The Glendale Cemeteries
The following story about the
Glendale Cemeteries was furnished by Mr. Clarence Crocker, a
life long Glendale resident. Mr. Crocker
started to work for Glendale Mills in 1948. Part of
his first job was responsibility for things dealing
with the Village and the cemetery was part of that.
Records show that the village of
Bivingsville (Glendale) began (1830-32) with the
Bivingsville Manufacturing Co. or Bivingsville Cotton
Mills as it was also called, having some twelve
houses, a Community Church and a shop or two.
Beside the Community Church, where the present
Methodist Church building stands today, Glendale’s
first cemetery was begun on land donated by the
Company. Many of Glendale’s first village and
community residents are buried there.
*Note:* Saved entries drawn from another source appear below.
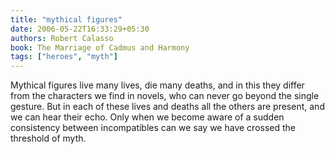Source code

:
 ```yaml
---
title: "mythical figures"
date: 2006-05-22T16:33:29+05:30
authors: Robert Calasso
book: The Marriage of Cadmus and Harmony
tags: ["heroes", "myth"]
---
```

Mythical figures live many lives, die many deaths, and in this they differ from the characters we find in novels, who can never go beyond the single gesture. But in each of these lives and deaths all the others are present, and we can hear their echo. Only when we become aware of a sudden consistency between incompatibles can we say we have crossed the threshold of myth.
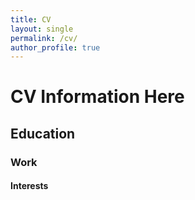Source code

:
 ```yaml
---
title: CV
layout: single
permalink: /cv/
author_profile: true
---
```



# CV Information Here

## Education

### Work

#### Interests


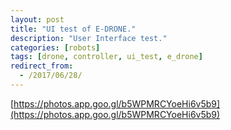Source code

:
 ```yaml
---
layout: post
title: "UI test of E-DRONE."
description: "User Interface test."
categories: [robots]
tags: [drone, controller, ui_test, e_drone]
redirect_from:
  - /2017/06/28/
---
```



[https://photos.app.goo.gl/b5WPMRCYoeHi6v5b9](https://photos.app.goo.gl/b5WPMRCYoeHi6v5b9)

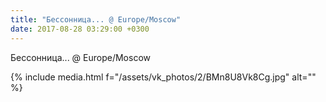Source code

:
 ```yaml
---
title: "Бессонница... @ Europe/Moscow"
date: 2017-08-28 03:29:00 +0300
---
```


Бессонница... @ Europe/Moscow

{% include media.html f="/assets/vk_photos/2/BMn8U8Vk8Cg.jpg" alt="" %}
Though the
cemetery was primarily for mill employees and their
families, as time passed, the village and community
enlarging and the number of persons increasing and
dying, the cemetery became filled and a new cemetery
just outside the village on the Glendale-Clifton road
was begun on land also donated by the Company. Though
I know of no record as to when it was started, in a
quick walk in the cemetery I saw one grave marked 1888
and quite a few in the 1890s.
In the early days, families buried their own dead. A
couple in Glendale, Mr. “Lit” and Linder Porter would
come to your home when requested and prepare the
corpse, bathing, dressing and oft times placing
coins on the eye lids to keep the eyes closed for
burying. Some families would transport their own dead
to the cemetery in their wagons or have someone else
carry them. Though the Methodist Church assumed
responsibility for the cemetery beside their church
early on, Mr. Jim Thompson who lived near in one of
the companies farm houses, was for many years in
charge of the new cemetery, assigning grave lots and
digging graves. Though funeral homes had long since
been established in the area, one in 1886, another in
1900, the company had built a tool shed at the far end
of the cemetery where tools for digging graves were
available for any family who wished to dig the grave
for their deceased or they could contract with Mr.
Thompson to dig the grave.
In talking with an Executive of the S. C. Morticians
Association recently, I was told that as late as
1925-30 some people in South Carolina were still
burying their dead. While he told me that no law
requires a body to be embalmed, the practice was
started as early as the 1860s during the civil war.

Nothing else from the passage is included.